EXERCISE DESCRIPTION.
Give back exactly the lines of the material below that start at the line containing "diferents part of a deck." and end at the line containing "for the game.", and no others.

===============

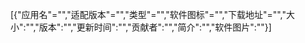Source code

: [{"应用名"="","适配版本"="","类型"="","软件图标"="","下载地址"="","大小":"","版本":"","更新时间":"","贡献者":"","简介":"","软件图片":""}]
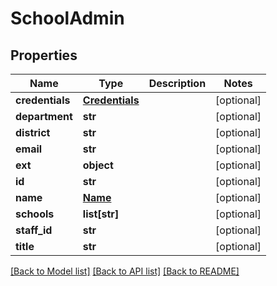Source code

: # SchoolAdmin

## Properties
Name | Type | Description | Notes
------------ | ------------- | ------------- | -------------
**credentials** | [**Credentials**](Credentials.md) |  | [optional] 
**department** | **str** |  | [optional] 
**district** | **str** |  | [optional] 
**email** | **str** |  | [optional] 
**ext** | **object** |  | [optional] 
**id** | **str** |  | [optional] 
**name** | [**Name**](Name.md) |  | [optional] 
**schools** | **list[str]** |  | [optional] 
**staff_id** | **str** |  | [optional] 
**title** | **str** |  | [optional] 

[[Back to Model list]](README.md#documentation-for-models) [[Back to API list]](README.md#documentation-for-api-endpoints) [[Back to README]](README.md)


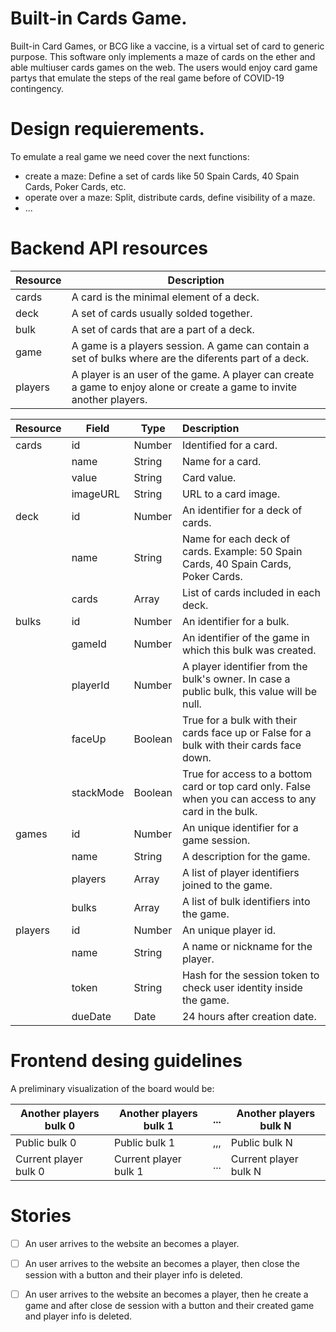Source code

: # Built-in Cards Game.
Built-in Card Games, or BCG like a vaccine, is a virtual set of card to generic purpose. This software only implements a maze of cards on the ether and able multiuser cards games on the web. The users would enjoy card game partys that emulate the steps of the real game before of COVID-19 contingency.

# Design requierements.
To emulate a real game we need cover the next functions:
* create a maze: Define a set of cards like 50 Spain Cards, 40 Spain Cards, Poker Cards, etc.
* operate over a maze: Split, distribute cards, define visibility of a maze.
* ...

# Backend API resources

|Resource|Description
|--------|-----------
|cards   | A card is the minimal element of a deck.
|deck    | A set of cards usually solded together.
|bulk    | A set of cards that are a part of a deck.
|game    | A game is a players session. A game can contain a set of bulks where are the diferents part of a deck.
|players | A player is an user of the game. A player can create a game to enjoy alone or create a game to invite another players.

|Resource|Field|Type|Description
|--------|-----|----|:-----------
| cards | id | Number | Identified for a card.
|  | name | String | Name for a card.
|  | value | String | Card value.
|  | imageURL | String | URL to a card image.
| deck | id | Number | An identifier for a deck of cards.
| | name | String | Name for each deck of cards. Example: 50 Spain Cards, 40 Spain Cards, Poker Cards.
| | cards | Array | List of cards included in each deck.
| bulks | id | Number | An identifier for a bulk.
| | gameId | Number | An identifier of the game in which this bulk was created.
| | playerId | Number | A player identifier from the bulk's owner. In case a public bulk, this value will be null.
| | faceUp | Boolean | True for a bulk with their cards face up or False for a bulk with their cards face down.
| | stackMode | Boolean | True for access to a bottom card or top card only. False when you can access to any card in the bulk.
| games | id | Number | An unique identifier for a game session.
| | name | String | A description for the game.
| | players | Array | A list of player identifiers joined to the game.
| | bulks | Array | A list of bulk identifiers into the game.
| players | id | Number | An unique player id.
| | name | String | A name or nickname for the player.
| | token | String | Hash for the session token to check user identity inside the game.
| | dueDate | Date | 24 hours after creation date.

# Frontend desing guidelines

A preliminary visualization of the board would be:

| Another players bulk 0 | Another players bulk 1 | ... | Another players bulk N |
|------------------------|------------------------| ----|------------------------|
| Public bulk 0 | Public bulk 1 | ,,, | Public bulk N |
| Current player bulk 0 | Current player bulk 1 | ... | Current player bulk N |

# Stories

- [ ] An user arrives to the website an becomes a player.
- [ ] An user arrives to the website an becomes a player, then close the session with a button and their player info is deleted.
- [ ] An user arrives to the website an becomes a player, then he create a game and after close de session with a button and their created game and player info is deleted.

===============

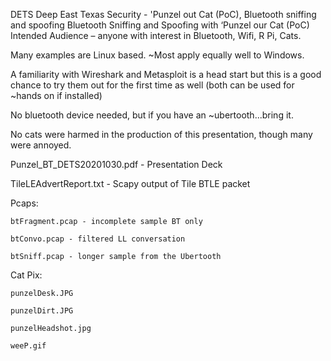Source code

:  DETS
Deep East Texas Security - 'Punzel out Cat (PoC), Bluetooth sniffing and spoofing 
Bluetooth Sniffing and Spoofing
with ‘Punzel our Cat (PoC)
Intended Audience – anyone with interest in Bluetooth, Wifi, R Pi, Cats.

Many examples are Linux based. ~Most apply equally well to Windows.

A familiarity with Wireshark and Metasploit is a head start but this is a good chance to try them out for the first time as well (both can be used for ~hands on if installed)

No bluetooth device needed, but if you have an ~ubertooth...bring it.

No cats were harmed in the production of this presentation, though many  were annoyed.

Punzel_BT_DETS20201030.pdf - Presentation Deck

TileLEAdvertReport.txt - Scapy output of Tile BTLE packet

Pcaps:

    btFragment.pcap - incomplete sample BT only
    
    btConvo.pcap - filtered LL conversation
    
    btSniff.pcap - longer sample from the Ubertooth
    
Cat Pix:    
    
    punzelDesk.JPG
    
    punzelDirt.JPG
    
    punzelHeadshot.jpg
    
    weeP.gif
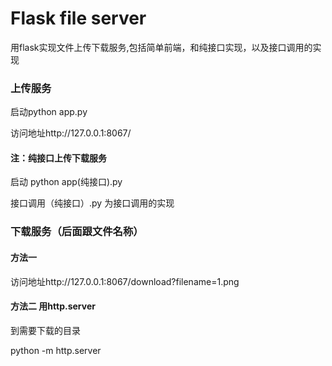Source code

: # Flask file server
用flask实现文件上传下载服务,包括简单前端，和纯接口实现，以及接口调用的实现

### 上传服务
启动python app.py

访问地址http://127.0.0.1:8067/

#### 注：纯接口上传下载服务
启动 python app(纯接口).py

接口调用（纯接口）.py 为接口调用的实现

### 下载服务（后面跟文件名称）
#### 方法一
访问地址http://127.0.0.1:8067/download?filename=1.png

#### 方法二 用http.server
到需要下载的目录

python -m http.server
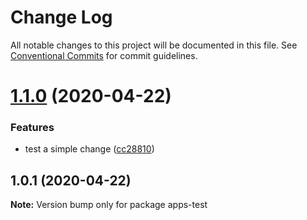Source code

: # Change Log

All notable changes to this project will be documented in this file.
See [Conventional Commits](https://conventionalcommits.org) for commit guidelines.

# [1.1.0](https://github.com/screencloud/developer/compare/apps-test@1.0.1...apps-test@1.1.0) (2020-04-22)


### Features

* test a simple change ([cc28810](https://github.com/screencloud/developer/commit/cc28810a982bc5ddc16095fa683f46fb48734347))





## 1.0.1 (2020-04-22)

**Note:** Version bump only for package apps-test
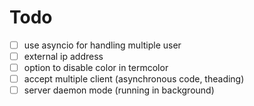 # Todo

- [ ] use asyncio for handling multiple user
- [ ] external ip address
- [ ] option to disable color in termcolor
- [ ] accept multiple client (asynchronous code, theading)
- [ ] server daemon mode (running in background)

===============

WRITTEN REPLY.
|game    | A game is a players session. A game can contain a set of bulks where are the diferents part of a deck.
|players | A player is an user of the game. A player can create a game to enjoy alone or create a game to invite another players.

|Resource|Field|Type|Description
|--------|-----|----|:-----------
| cards | id | Number | Identified for a card.
|  | name | String | Name for a card.
|  | value | String | Card value.
|  | imageURL | String | URL to a card image.
| deck | id | Number | An identifier for a deck of cards.
| | name | String | Name for each deck of cards. Example: 50 Spain Cards, 40 Spain Cards, Poker Cards.
| | cards | Array | List of cards included in each deck.
| bulks | id | Number | An identifier for a bulk.
| | gameId | Number | An identifier of the game in which this bulk was created.
| | playerId | Number | A player identifier from the bulk's owner. In case a public bulk, this value will be null.
| | faceUp | Boolean | True for a bulk with their cards face up or False for a bulk with their cards face down.
| | stackMode | Boolean | True for access to a bottom card or top card only. False when you can access to any card in the bulk.
| games | id | Number | An unique identifier for a game session.
| | name | String | A description for the game.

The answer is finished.